Geospatial Data Scientist

In my previous blog post, I wrote about our project at the municipality of Haarlem.They asked Tensing to come up with a solution to help their residents determine whether their roofs are suitable for installing solar panels. We built a viewer that allows residents to quickly see if their houses are suitable for solar panels. The viewer is made up of three datasets. In this article we zoom in on the three datasets used. 

FME as data integration platform

In addition to the datasets, we also used FME. FME (Feature Manipulation Engine) is a data integration platform from Safe Software. The platform allows you to easily connect a large number of applications, transform data and automate data processes. With the FME processes created, the municipality can reproduce the results as new data becomes available over the years.


The three datasets are delivered at multiple levels:

  1. Dataset #1 contains a 2D map of all roofs from each BAG address within the inner city, containing a classification on whether it’s a flat or slanted roof and whether the building has a monumental status or not (this is important in the municipality’s policy)
  2. Dataset #2 contains a 2D map of all roof parts from each BAG address within the inner city containing a classification on whether it’s a flat or slanted roof and whether the building has a monumental status or not.
  3. Dataset #3 contains a 2D map of the viewsheds of the roof parts from each BAG address within the inner city which are visible from the public road. 

Interested in the full project description of our work for the Municipality of Haarlem? Download the case study here.

Casestudy the municipality of Haarlem

Dataset #1: Roof Types 

To make the solution possible, both the municipality and Tensing wanted to use as much open data as possible. This ensures that the municipality can work with data that is easy to obtain and transform. As a result, they do not need data licenses and do not face risks or liabilities from other parties. For Tensing, the use of open data makes it easier to replicate and potentially implement the solution at other municipalities to support them with similar problems.

The municipality of Haarlem is an active FME user. They therefore also wanted the entire process to be built in FME. That was, of course, no problem for us!
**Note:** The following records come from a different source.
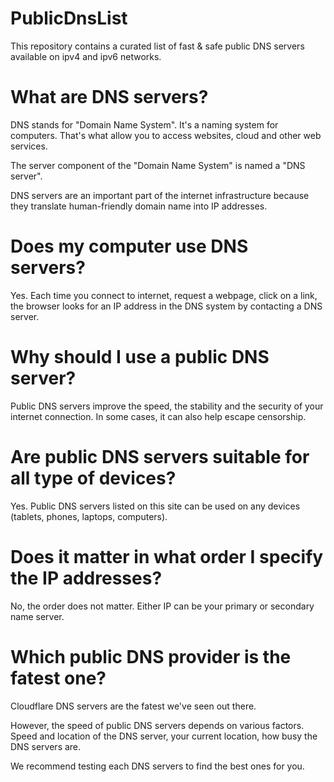 # PublicDnsList
This repository contains a curated list of fast &amp; safe public DNS servers available on ipv4 and ipv6 networks.

# What are DNS servers?
DNS stands for "Domain Name System". It's a naming system for computers. That's what allow you to access websites, cloud and other web services.

The server component of the "Domain Name System" is named a "DNS server".

DNS servers are an important part of the internet infrastructure because they translate human-friendly domain name into IP addresses. 

# Does my computer use DNS servers?
Yes. Each time you connect to internet, request a webpage, click on a link, the browser looks for an IP address in the DNS system by contacting a DNS server.

# Why should I use a public DNS server?
Public DNS servers improve the speed, the stability and the security of your internet connection. In some cases, it can also help escape censorship.

# Are public DNS servers suitable for all type of devices?
Yes. Public DNS servers listed on this site can be used on any devices (tablets, phones, laptops, computers).

# Does it matter in what order I specify the IP addresses?
No, the order does not matter. Either IP can be your primary or secondary name server.

# Which public DNS provider is the fatest one?
Cloudflare DNS servers are the fatest we've seen out there. 

However, the speed of public DNS servers depends on various factors. Speed and location of the DNS server, your current location, how busy the DNS servers are.

We recommend testing each DNS servers to find the best ones for you.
In building the first dataset, we used 4 sources: 

With this data in FME, we only used the downtown buildings, added all the BAG & KER details in a single dataset, and clipped the elevation data for each individual building. Using these small roof grids, we calculated the average slope for each roof and classified it as sloped or flat, based on a benchmark value. In addition, we also classified whether the buildings had monumental status or not. Finally, we transformed the grids and classifications into polygons that could be written into a final vector layer.

A snippet of this final dataset looks something like the view below, with the different classifications based on roof type and monumental status on the left: 


Dataset #2: Partial Roof Types 

The second dataset was built on the FME process of the first, the only difference being that this dataset contains all the individual roof sections of each building, rather than the entire roof.

We had two options for creating the individual roof sections:

  1. Reinvent the wheel and create a custom model or process that indicates the edges of roof sections, chimneys, dormers.
  2. Using already available open data and easily integrating it into our process.

Since we are focused on building an accurate product in a timely manner, we chose to use the data that is already available to everyone, which is the 3D BAG dataset published by TU Delft at This data looks like the image below, and can be converted into the exact roof sections we need when read in 2D.


Since much of the original process of dataset #1 remained the same, we created a similar process for the roof sections following the same transformation steps. This final dataset looks similar to the first one, but is much more nuanced because it is now classified by roof section. For example, the buildings in the middle of the image below contain a number of flat areas in the middle of the roofs (which is not evident in the more straightforward first dataset). These areas are ideal for installing solar panels!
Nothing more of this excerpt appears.